Policies that aim to reverse and disparage CO2 use have always been popular in the media, among ensconced government bureaucrats, and in academic circles, but they are anathema to the men and women who work in industry and agriculture. In my view, Trump is in the White House today largely because of that North Dakota energy speech. And if you doubt it, take a look at an election map showing the results of the 2016 presidential race. You’ll see that 84 percent of the nation is colored red, with huge majorities of Trump voters residing in America’s Heartland.
The Heartland and its various industries have for many decades depended on fossil fuels in one form or another, and the people living there know it, which is bad news for anti-energy Democrats, who could remain out of power in the Heartland for a decade or more.
Both the Trump speech and his plan were roundly criticized by media elites, academics, and those who make a living regulating people’s lives. Their argument has been and remains today that Trump’s America First Energy Plan is proof the president is ignorant about the supposed benefits of limiting fossil-fuel production and the potential of the alternative-energy market. There is also a lot of anger that’s derived from Trump’s rejection of policies that aim to fight climate change by reducing CO2. But on both scores, it’s the elites that are the ignorant ones.

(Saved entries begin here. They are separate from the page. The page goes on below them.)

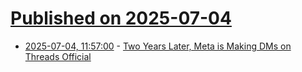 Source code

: # [Published on 2025-07-04](index.md)

* [2025-07-04, 11:57:00](https://soylentnews.org/article.pl?sid=25/07/02/1648236&from=rss) - [Two Years Later, Meta is Making DMs on Threads Official](https://soylentnews.org/article.pl?sid=25/07/02/1648236&from=rss)
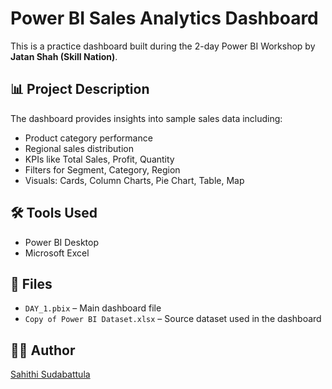 # Power BI Sales Analytics Dashboard

This is a practice dashboard built during the 2-day Power BI Workshop by **Jatan Shah (Skill Nation)**.

## 📊 Project Description
The dashboard provides insights into sample sales data including:
- Product category performance
- Regional sales distribution
- KPIs like Total Sales, Profit, Quantity
- Filters for Segment, Category, Region
- Visuals: Cards, Column Charts, Pie Chart, Table, Map

## 🛠 Tools Used
- Power BI Desktop
- Microsoft Excel

## 📁 Files
- `DAY_1.pbix` – Main dashboard file
- `Copy of Power BI Dataset.xlsx` – Source dataset used in the dashboard

## 👩‍💻 Author
[Sahithi Sudabattula](https://www.linkedin.com/in/sahithisudabattula/)
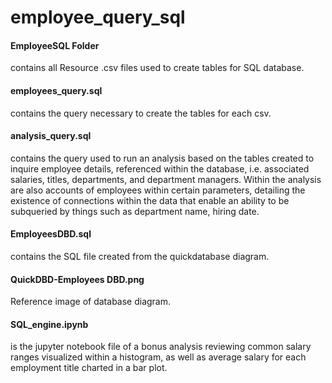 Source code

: # employee_query_sql



<h4>EmployeeSQL Folder</h4> contains all Resource .csv files used to create tables for SQL database.
<h4>employees_query.sql</h4> contains the query necessary to create the tables for each csv.
<h4>analysis_query.sql</h4> contains the query used to run an analysis based on the tables created 
to inquire employee details, referenced within the database, i.e. associated salaries, titles, 
departments, and department managers. 
Within the analysis are also accounts of employees within certain parameters, detailing the 
existence of connections within the data that enable an ability to be subqueried by things such as 
department name, hiring date. 
<h4>EmployeesDBD.sql</h4> contains the SQL file created from the quickdatabase diagram.
<h4>QuickDBD-Employees DBD.png</h4> Reference image of database diagram.
<h4>SQL_engine.ipynb</h4> is the jupyter notebook file of a bonus analysis reviewing common salary 
ranges visualized within a histogram, as well as average salary for each employment title charted 
in a bar plot.


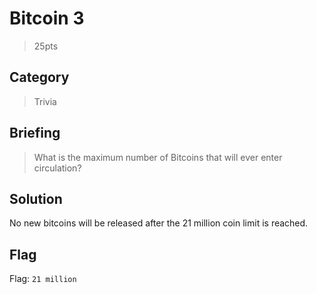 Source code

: # Bitcoin 3
> 25pts

## Category
> Trivia

## Briefing
> What is the maximum number of Bitcoins that will ever enter circulation?

## Solution
No new bitcoins will be released after the 21 million coin limit is reached.

## Flag
Flag: `21 million` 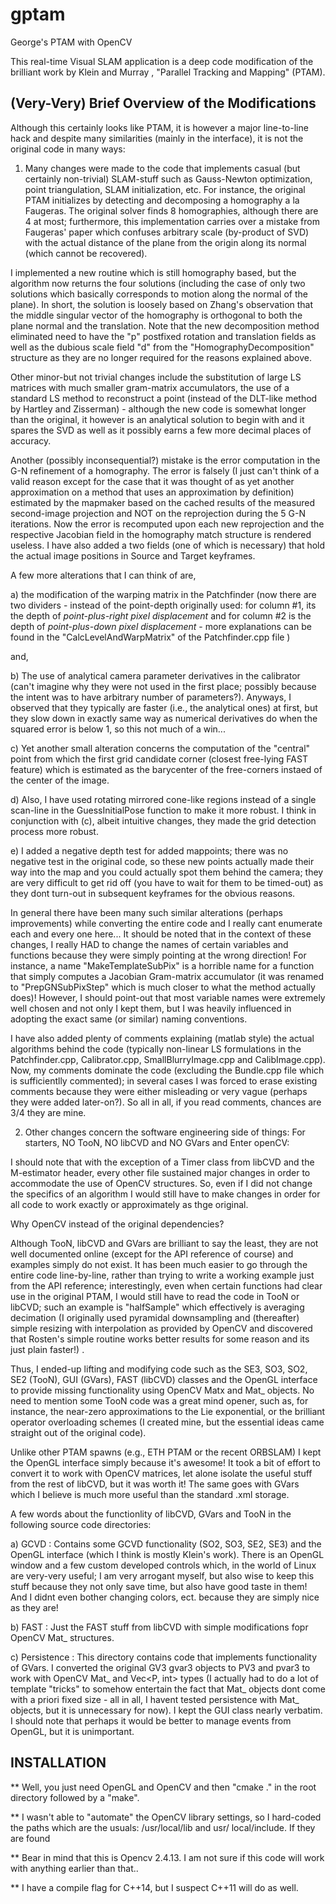 # gptam
George's PTAM with OpenCV 

This real-time Visual SLAM application is a deep code modification of the brilliant work by Klein and Murray , "Parallel Tracking and Mapping" (PTAM).

(Very-Very) Brief Overview of the Modifications
-----------------------------------------------------------
Although this certainly looks like PTAM, it is however a major line-to-line hack and despite many similarities (mainly in the interface), it is not the original code in many ways:

1. Many changes were made to the code that implements casual (but certainly non-trivial) SLAM-stuff such as Gauss-Newton optimization, point triangulation, SLAM initialization, etc. For instance, the original PTAM initializes by detecting and decomposing a homography a la Faugeras. The original solver finds 8 homographies, although there are 4 at most; furthermore, this implementation carries over a mistake from Faugeras' paper which confuses arbitrary scale (by-product of SVD) with the actual distance of the plane from the origin along its normal (which cannot be recovered). 

I implemented a new routine which is still homography based, but the algorithm now returns the four solutions (including the case of only two solutions which basically corresponds to motion along the normal of the plane). In short, the solution is loosely based on Zhang's observation that the middle singular vector of the homography is orthogonal to both the plane normal and the translation. Note that the new decomposition method eliminated need to have the "p" postfixed rotation and translation fields as well as the dubious scale field "d" from the "HomographyDecomposition" structure as they are no longer required for the reasons explained above.

Other minor-but not trivial changes include the substitution of large LS matrices with much smaller gram-matrix accumulators, the use of a standard LS method to reconstruct a point (instead of the DLT-like method by Hartley and Zisserman) - although the new code is somewhat longer than the original, it however is an analytical solution to begin with and it spares the SVD as well as it possibly earns a few more decimal places of accuracy.

Another (possibly inconsequential?) mistake is the error computation in the G-N refinement of a homography. The error is falsely (I just can't think of a valid reason except for the case that it was thought of as yet another approximation on a method that uses an approximation by definition) estimated by the mapmaker based on the cached results of the measured second-image projection and NOT on the reprojection during the 5 G-N iterations. Now the error is recomputed upon each new reprojection and the respective Jacobian field in the homography match structure is rendered useless. I have also added a two fields (one of which is necessary) that hold the actual image positions in Source and Target keyframes. 

A few more alterations that I can think of are, 

a) the modification of the warping matrix in the Patchfinder (now there are two dividers - instead of the point-depth originally used: for column #1, its the depth of *point-plus-right pixel displacement* and for column #2 is the depth of *point-plus-down pixel displacement* - more explanations can be found in the "CalcLevelAndWarpMatrix" of the Patchfinder.cpp file  )

and, 

b) The use of analytical camera parameter derivatives in the calibrator (can't imagine why they were not used in the first place; possibly because the intent was to have arbitrary number of parameters?). Anyways, I observed that they typically are faster (i.e., the analytical ones) at first, but they slow down in exactly same way as numerical derivatives do when the squared error is below 1, so this not much of a win...

c) Yet another small alteration concerns the computation of the "central" point from which the first grid candidate corner (closest free-lying FAST feature) which is estimated as the barycenter of the free-corners instaed of the center of the image.

d) Also, I have used rotating mirrored cone-like regions instead of a single scan-line in the GuessInitialPose function to make it more robust. I think in conjunction with (c), albeit intuitive changes, they made the grid detection process more robust. 

e) I added a negative depth test for added mappoints; there was no negative test in the original code, so these new points actually made their way into the map and you could actually spot them behind the camera; they are very difficult to get rid off (you have to wait for them to be timed-out) as they dont turn-out in subsequent keyframes for the obvious reasons.  

In general there have been many such similar alterations (perhaps improvements) while converting the entire code and I really cant enumerate each and every one here... It should be noted that in the context of these changes, I really HAD to change the names of certain variables and functions because they were simply pointing at the wrong direction! For instance, a name "MakeTemplateSubPix" is a horrible name for a function that simply computes a Jacobian Gram-matrix accumulator (it was renamed to "PrepGNSubPixStep" which is much closer to what the method actually does)! However, I should point-out that most variable names were extremely well chosen and not only I kept them, but I was heavily influenced in adopting the exact same (or similar) naming conventions. 

I have also added plenty of comments explaining (matlab style) the actual algorithms behind the code (typically non-linear LS formulations in the Patchfinder.cpp, Calibrator.cpp, SmallBlurryImage.cpp and CalibImage.cpp). Now, my comments dominate the code (excluding the Bundle.cpp file which is sufficientlly commented); in several cases I was forced to erase existing comments because they were either misleading or very vague (perhaps they were added later-on?). So all in all, if you read comments, chances are 3/4 they are mine.

2. Other changes concern the software engineering side of things: For starters, NO TooN, NO libCVD and NO GVars and Enter openCV:

I should note that with the exception of a Timer class from libCVD and the M-estimator header, every other file sustained major changes in order to accommodate the use of OpenCV structures. So, even if I did not change the specifics of an algorithm I would still have to make changes in order for all code to work exactly or approximately as thge original.    

Why OpenCV instead of the original dependencies?

Although TooN, libCVD and GVars are brilliant to say the least, they are not well documented online (except for the API reference of course) and examples simply do not exist. It has been much easier to go through the entire code line-by-line, rather than trying to write a working example just from the API reference; interestingly, even when certain functions had clear use in the original PTAM, I would still have to read the code in TooN or libCVD; such an example is "halfSample" which effectively is averaging decimation (I originally used pyramidal downsampling and (thereafter) simple resizing with interpolation as provided by OpenCV and discovered that Rosten's simple routine works better results for some reason and its just plain faster!) .

Thus, I ended-up lifting and modifying code such as the SE3, SO3, SO2, SE2 (TooN), GUI (GVars), FAST (libCVD) classes and the OpenGL interface to provide missing functionality using OpenCV Matx and Mat_ objects.
No need to mention some TooN code was a great mind opener, such as, for instance, the near-zero approximations to the Lie exponential, or the brilliant operator overloading schemes (I created mine, but the essential ideas came straight out of the original code).

Unlike other PTAM spawns (e.g., ETH PTAM or the recent ORBSLAM) I kept the OpenGL interface simply because it's awesome! It took a bit of effort to convert it to work with OpenCV matrices, let alone isolate the useful stuff from the rest of libCVD, but it was worth it! The same goes with GVars which I believe is much more useful than the standard .xml storage.


A few words about the functionlity of libCVD, GVars and TooN in the following source code directories:

a) GCVD : Contains some GCVD functionality (SO2, SO3, SE2, SE3) and the OpenGL interface (which I think is mostly Klein's work). There is an OpenGL window and a few custom developed controls which, in the world of Linux are very-very useful; I am very arrogant myself, but also wise to keep this stuff because they not only save time, but also have good taste in them! And I didnt even bother changing colors, ect. because they are simply nice as they are! 

b) FAST : Just the FAST stuff from libCVD with simple modifications fopr OpenCV Mat_<uchar> structures.

c) Persistence : This directory contains code that implements functionality of GVars. I converted the original GV3 gvar3 objects to PV3 and pvar3 to work with OpenCV Mat_ and Vec<P, int> types (I actually had to do a lot of template "tricks" to somehow entertain the fact that Mat_ objects dont come with a priori fixed size - all in all, I havent tested persistence with Mat_ objects, but it is unnecessary for now). I kept the GUI class nearly verbatim. I should note that perhaps it would be better to manage events from OpenGL, but it is unimportant. 


INSTALLATION
------------

** Well, you just need OpenGL and OpenCV and then "cmake ." in the root directory followed by a "make".

** I wasn't able to "automate" the OpenCV library settings, so I hard-coded the paths which are the usuals: /usr/local/lib and usr/ local/include. If they are found 


** Bear in mind that this is Opencv 2.4.13. I am not sure if this code will work with anything earlier than that..
  

** I have a compile flag for C++14, but I suspect C++11 will do as well.
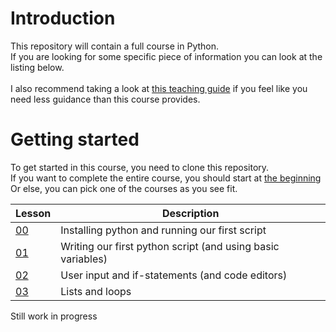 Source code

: # Introduction

This repository will contain a full course in Python. \
If you are looking for some specific piece of information you can look at the listing below. \
\
I also recommend taking a look at [this teaching guide](https://trello.com/b/AUNkGrXi/code-year-python-track-teaching-guide) if you feel like you need less guidance than this course provides.

# Getting started

To get started in this course, you need to clone this repository. \
If you want to complete the entire course, you should start at [the beginning](Lesson00/) \
Or else, you can pick one of the courses as you see fit.


| Lesson | Description |
|--------|-------------|
|[00](Lesson00/)| Installing python and running our first script |
|[01](Lesson01/)| Writing our first python script (and using basic variables) |
|[02](Lesson02/)| User input and if-statements (and code editors) |
|[03](Lesson03/)| Lists and loops |


Still work in progress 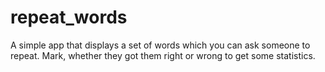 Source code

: # repeat_words

A simple app that displays a set of words which you can ask someone to repeat.
Mark, whether they got them right or wrong to get some statistics. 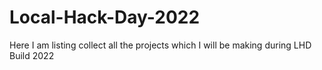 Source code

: # Local-Hack-Day-2022
Here I am listing collect all the projects which I will be making during LHD Build 2022
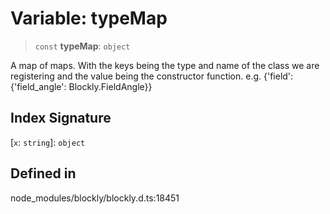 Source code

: # Variable: typeMap

> `const` **typeMap**: `object`

A map of maps. With the keys being the type and name of the class we are
registering and the value being the constructor function.
e.g. {'field': {'field_angle': Blockly.FieldAngle}}

## Index Signature

\[`x`: `string`\]: `object`

## Defined in

node_modules/blockly/blockly.d.ts:18451
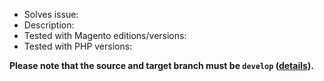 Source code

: - Solves issue: 
- Description: 
- Tested with Magento editions/versions: 
- Tested with PHP versions: 

**Please note that the source and target branch must be `develop` ([details](CONTRIBUTING.md)).**
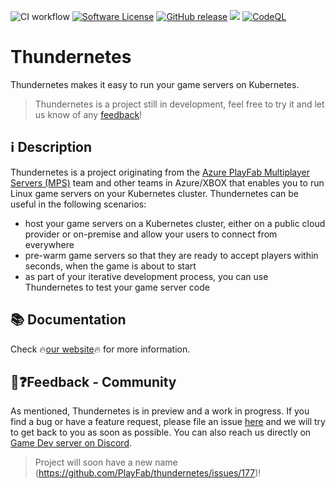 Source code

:![CI workflow](https://github.com/playfab/thundernetes/actions/workflows/main.yml/badge.svg)
[![Software License](https://img.shields.io/badge/license-Apache-brightgreen.svg?style=flat-square)](LICENSE)
[![GitHub release](https://img.shields.io/github/release/playfab/thundernetes.svg)](https://github.com/playfab/thundernetes/releases)
![](https://img.shields.io/badge/status-beta-lightgreen.svg)
[![CodeQL](https://github.com/PlayFab/thundernetes/actions/workflows/codeql-analysis.yml/badge.svg)](https://github.com/PlayFab/thundernetes/actions/workflows/codeql-analysis.yml)

# Thundernetes

Thundernetes makes it easy to run your game servers on Kubernetes.

> Thundernetes is a project still in development, feel free to try it and let us know of any [feedback](#feedback---community)!

## ℹ️ Description

Thundernetes is a project originating from the [Azure PlayFab Multiplayer Servers (MPS)](https://docs.microsoft.com/gaming/playfab/features/multiplayer/servers/) team and other teams in Azure/XBOX that enables you to run Linux game servers on your Kubernetes cluster. Thundernetes can be useful in the following scenarios:

- host your game servers on a Kubernetes cluster, either on a public cloud provider or on-premise and allow your users to connect from everywhere
- pre-warm game servers so that they are ready to accept players within seconds, when the game is about to start
- as part of your iterative development process, you can use Thundernetes to test your game server code

## 📚 Documentation

Check 🔥[our website](https://playfab.github.io/thundernetes)🔥 for more information.

## 💬❓Feedback - Community 

As mentioned, Thundernetes is in preview and a work in progress. If you find a bug or have a feature request, please file an issue [here](https://github.com/PlayFab/thundernetes/issues) and we will try to get back to you as soon as possible. You can also reach us directly on [Game Dev server on Discord](https://aka.ms/msftgamedevdiscord).

> Project will soon have a new name (https://github.com/PlayFab/thundernetes/issues/177)! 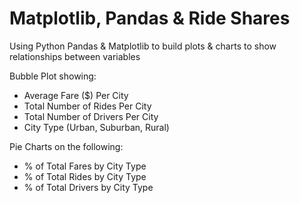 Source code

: # Matplotlib, Pandas & Ride Shares
Using Python Pandas &amp; Matplotlib to build plots &amp; charts to show relationships between variables

Bubble Plot showing:
- Average Fare ($) Per City
- Total Number of Rides Per City
- Total Number of Drivers Per City
- City Type (Urban, Suburban, Rural)

Pie Charts on the following:
- % of Total Fares by City Type
- % of Total Rides by City Type
- % of Total Drivers by City Type
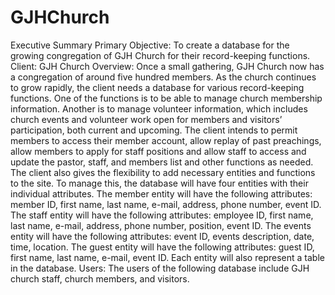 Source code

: # GJHChurch
 
Executive Summary
Primary Objective: To create a database for the growing congregation of GJH Church for their record-keeping functions.
Client: GJH Church
Overview: Once a small gathering, GJH Church now has a congregation of around five hundred members. As the church continues to grow rapidly, the client needs a database for various record-keeping functions. One of the functions is to be able to manage church membership information. Another is to manage volunteer information, which includes church events and volunteer work open for members and visitors’ participation, both current and upcoming. The client intends to permit members to access their member account, allow replay of past preachings, allow members to apply for staff positions and allow staff to access and update the pastor, staff, and members list and other functions as needed. The client also gives the flexibility to add necessary entities and functions to the site.
To manage this, the database will have four entities with their individual attributes. The member entity will have the following attributes: member ID, first name, last name, e-mail, address, phone number, event ID. The staff entity will have the following attributes: employee ID, first name, last name, e-mail, address, phone number, position, event ID. The events entity will have the following attributes: event ID, events description, date, time, location. The guest entity will have the following attributes: guest ID, first name, last name, e-mail, event ID. Each entity will also represent a table in the database.
Users: The users of the following database include GJH church staff, church members, and visitors.
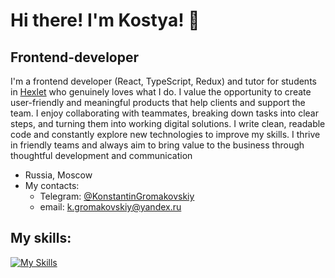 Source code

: # Hi there! I'm Kostya! 👋


## Frontend-developer 

I'm a frontend developer (React, TypeScript, Redux) and tutor for students in [Hexlet](https://github.com/Hexlet) who genuinely loves what I do. I value the opportunity to create user-friendly and meaningful products that help clients and support the team.
I enjoy collaborating with teammates, breaking down tasks into clear steps, and turning them into working digital solutions.
I write clean, readable code and constantly explore new technologies to improve my skills.
I thrive in friendly teams and always aim to bring value to the business through thoughtful development and communication

* Russia, Moscow
* My contacts:
  * Telegram: [@KonstantinGromakovskiy](https://t.me/KonstantinGromakovskiy)
  * email: k.gromakovskiy@yandex.ru
 
## My skills: 
[![My Skills](https://skillicons.dev/icons?i=js,html,css,react,docker,nodejs,nextjs,neovim,vite,sass,jest,bootstrap,babel,git,ts,webstorm,redux,go&perline=9)](https://skillicons.dev)


<!--
**Konstantin-Gromakovskiy/Konstantin-Gromakovskiy** is a ✨ _special_ ✨ repository because its `README.md` (this file) appears on your GitHub profile.

Here are some ideas to get you started:

- 🔭 I’m currently working on ...
- 🌱 I’m currently learning ...
- 👯 I’m looking to collaborate on ...
- 🤔 I’m looking for help with ...
- 💬 Ask me about ...
- 📫 How to reach me: ...
- 😄 Pronouns: ...
- ⚡ Fun fact: ...
-->
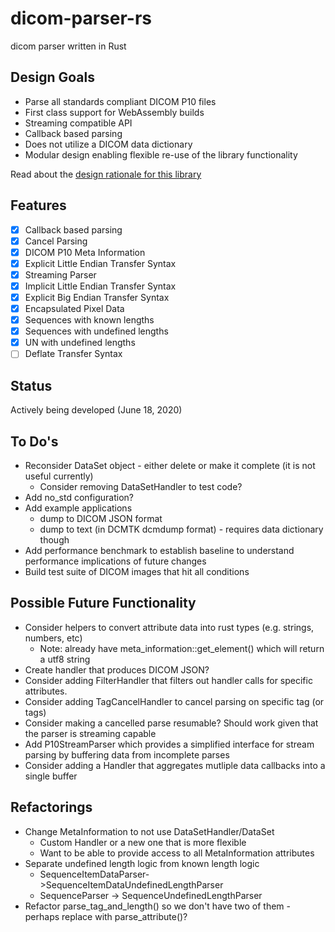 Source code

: # dicom-parser-rs
dicom parser written in Rust

## Design Goals

* Parse all standards compliant DICOM P10 files
* First class support for WebAssembly builds 
* Streaming compatible API
* Callback based parsing
* Does not utilize a DICOM data dictionary
* Modular design enabling flexible re-use of the library functionality

Read about the [design rationale for this library](DESIGN.md)

## Features

* [X] Callback based parsing
* [X] Cancel Parsing
* [X] DICOM P10 Meta Information
* [X] Explicit Little Endian Transfer Syntax
* [X] Streaming Parser
* [X] Implicit Little Endian Transfer Syntax
* [X] Explicit Big Endian Transfer Syntax
* [X] Encapsulated Pixel Data
* [X] Sequences with known lengths
* [X] Sequences with undefined lengths
* [X] UN with undefined lengths
* [ ] Deflate Transfer Syntax

## Status

Actively being developed (June 18, 2020)

## To Do's

* Reconsider DataSet object - either delete or make it complete (it is not useful currently)
  * Consider removing DataSetHandler to test code?
* Add no_std configuration?
* Add example applications
  * dump to DICOM JSON format
  * dump to text (in DCMTK dcmdump format) - requires data dictionary though
* Add performance benchmark to establish baseline to understand performance implications of future changes
* Build test suite of DICOM images that hit all conditions

## Possible Future Functionality

* Consider helpers to convert attribute data into rust types (e.g. strings, numbers, etc)
  * Note: already have meta_information::get_element() which will return a utf8 string
* Create handler that produces DICOM JSON?
* Consider adding FilterHandler that filters out handler calls for specific attributes.  
* Consider adding TagCancelHandler to cancel parsing on specific tag (or tags)
* Consider making a cancelled parse resumable?  Should work given that the parser is streaming capable
* Add P10StreamParser which provides a simplified interface for stream parsing by buffering data from
  incomplete parses
* Consider adding a Handler that aggregates mutliple data callbacks into a single buffer 

## Refactorings

* Change MetaInformation to not use DataSetHandler/DataSet
  * Custom Handler or a new one that is more flexible
  * Want to be able to provide access to all MetaInformation attributes
* Separate undefined length logic from known length logic
  * SequenceItemDataParser->SequenceItemDataUndefinedLengthParser
  * SequenceParser -> SequenceUndefinedLengthParser 
* Refactor parse_tag_and_length() so we don't have two of them - perhaps replace with parse_attribute()?
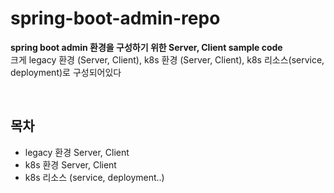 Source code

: # spring-boot-admin-repo

**spring boot admin 환경을 구성하기 위한 Server, Client sample code** </br>
크게 legacy 환경 (Server, Client), k8s 환경 (Server, Client), k8s 리소스(service, deployment)로 구성되어있다 </br>

</br>

## 목차

- legacy 환경 Server, Client
- k8s 환경 Server, Client
- k8s 리소스 (service, deployment..)
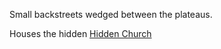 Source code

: Small backstreets wedged between the plateaus.

Houses the hidden [Hidden Church](../Churches/Hidden%20Church.md) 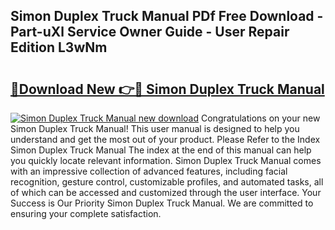 ## Simon Duplex Truck Manual PDf Free Download - Part-uXl Service Owner Guide - User Repair Edition L3wNm

# <h2><a href="http://bc52556.oget.top/?id=Simon+Duplex+Truck+Manual">🔗Download New 👉🔴 Simon Duplex Truck Manual</a></h2>

[![Simon Duplex Truck Manual new download](https://i.imgur.com/5g1atiW.png)](http://bc52556.oget.top/?id=Simon+Duplex+Truck+Manual)
Congratulations on your new Simon Duplex Truck Manual! This user manual is designed to help you understand and get the most out of your product. Please Refer to the Index Simon Duplex Truck Manual The index at the end of this manual can help you quickly locate relevant information. Simon Duplex Truck Manual comes with an impressive collection of advanced features, including facial recognition, gesture control, customizable profiles, and automated tasks, all of which can be accessed and customized through the user interface. Your Success is Our Priority Simon Duplex Truck Manual. We are committed to ensuring your complete satisfaction.
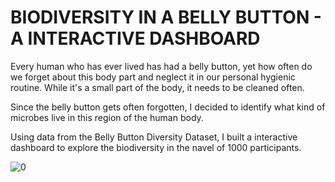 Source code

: # BIODIVERSITY IN A BELLY BUTTON - A INTERACTIVE DASHBOARD

Every human who has ever lived has had a belly button, yet how often do we forget about this body part and neglect it in our personal hygienic routine. While it's a small part of the body, it needs to be cleaned often. 

Since the belly button gets often forgotten, I decided to identify what kind of microbes live in this region of the human body. 

Using data from the Belly Button Diversity Dataset, I built a interactive dashboard to explore the biodiversity in the navel of 1000 participants. 

![0](https://user-images.githubusercontent.com/85320743/212432880-c1acf90b-5870-43b0-93eb-2d3ef060bb56.png)
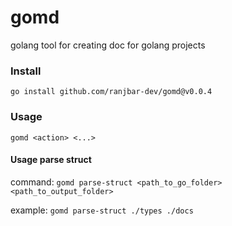 # gomd

golang tool for creating doc for golang projects


### Install 

`go install github.com/ranjbar-dev/gomd@v0.0.4`


### Usage 

`gomd <action> <...>`

#### Usage parse struct 

command: `gomd parse-struct <path_to_go_folder> <path_to_output_folder>`

example: `gomd parse-struct ./types ./docs` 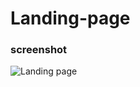 # Landing-page
### screenshot
![Landing page](https://github.com/Bhavani-Bolloju/Landing-page/assets/100474477/c998eddb-61bd-4e87-9763-4299d8a400fd)
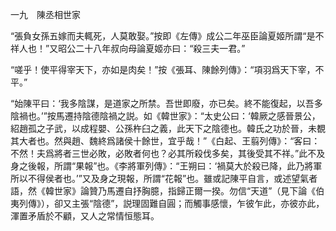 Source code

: 一九　陳丞相世家

“張負女孫五嫁而夫輒死，人莫敢娶。”按即《左傳》成公二年巫臣論夏姬所謂“是不祥人也！”又昭公二十八年叔向母論夏姬亦曰：“殺三夫一君。”

“嗟乎！使平得宰天下，亦如是肉矣！”按《張耳、陳餘列傳》：“項羽爲天下宰，不平。”

“始陳平曰：‘我多陰謀，是道家之所禁。吾世即廢，亦已矣。終不能復起，以吾多陰禍也。’”按馬遷持陰德陰禍之説。如《韓世家》：“太史公曰：‘韓厥之感晉景公，紹趙孤之子武，以成程嬰、公孫杵臼之義，此天下之陰德也。韓氏之功於晉，未覩其大者也。然與趙、魏終爲諸侯十餘世，宜乎哉！”《白起、王翦列傳》：“客曰：不然！夫爲將者三世必敗，必敗者何也？必其所殺伐多矣，其後受其不祥。”此不及身之後報，所謂“果報”也。《李將軍列傳》：“王朔曰：‘禍莫大於殺已降，此乃將軍所以不得侯者也。’”又及身之現報，所謂“花報”也。雖或記陳平自言，或述望氣者語，然《韓世家》論贊乃馬遷自抒胸臆，指歸正爾一揆。勿信“天道”（見下論《伯夷列傳》），卻又主張“陰德”，説理固難自圓；而觸事感懷，乍彼乍此，亦彼亦此，渾置矛盾於不顧，又人之常情恒態耳。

Ramping up fossil-fuel production will spur economic growth, and thus help to balance the budget; fund infrastructure projects; and allow all Americans to enjoy a higher quality of life.
A massive world market is eager to see the United States increase its production and energy exports. Billions of people around the world go without energy every day, and billions more people will soon be living in the same countries where energy poverty is currently endemic. America’s fossil-fuel industries could help these people enjoy the prosperity and comfort of a middle-class lifestyle and all the benefits that come with it, including living longer.
Trump understands the potential for fossil fuels better than any American political leader in modern history. He has made the media and the eco-left crazy because he has refused to embrace their vision of apocalyptic global warming. That, in their eyes, is the president’s cardinal sin, but the Heartland sees it as a virtue.
The president’s call to withdraw from Paris was as sound as his support for policies that would help the country secure energy dominance. Of course, not everyone agrees. Some Republicans, including people within Trump’s own team, believe America should “stay in Paris.” This would be a massive mistake. Paris is an impediment to human development. Using fossil fuels to power the world is the only realistic way to bring billions of people out of poverty and provide affordable and abundant energy for the billions more that will soon join us on Earth.
As I compose this today the news is full of stories that President Trump does indeed intend to keep the campaign pledge to withdraw from Paris. All praise, Mr. President, and please adhere to this path even as the Swamp, the Europeans and the major media all try to dishonestly shame you into staying in Paris.
Stay on the course that recognizes the Paris agreement incorrectly demonizes carbon and CO2 emissions. Stay on the course that recognizes the Paris agreement is deeply flawed as it would put the world on a path to eliminate the use of fossil fuels.
Americans and people everywhere would be deeply harmed by staying in Paris. While the lawyers and experts figure out how to the undo the legal and diplomatic labyrinth the Obama team put in place to protect his flawed legacy, the American people, the world community and the natural environment will all benefit as Team Trump manages our energy policy and vast fossil fuel resources to fulfill their America First Energy Plan.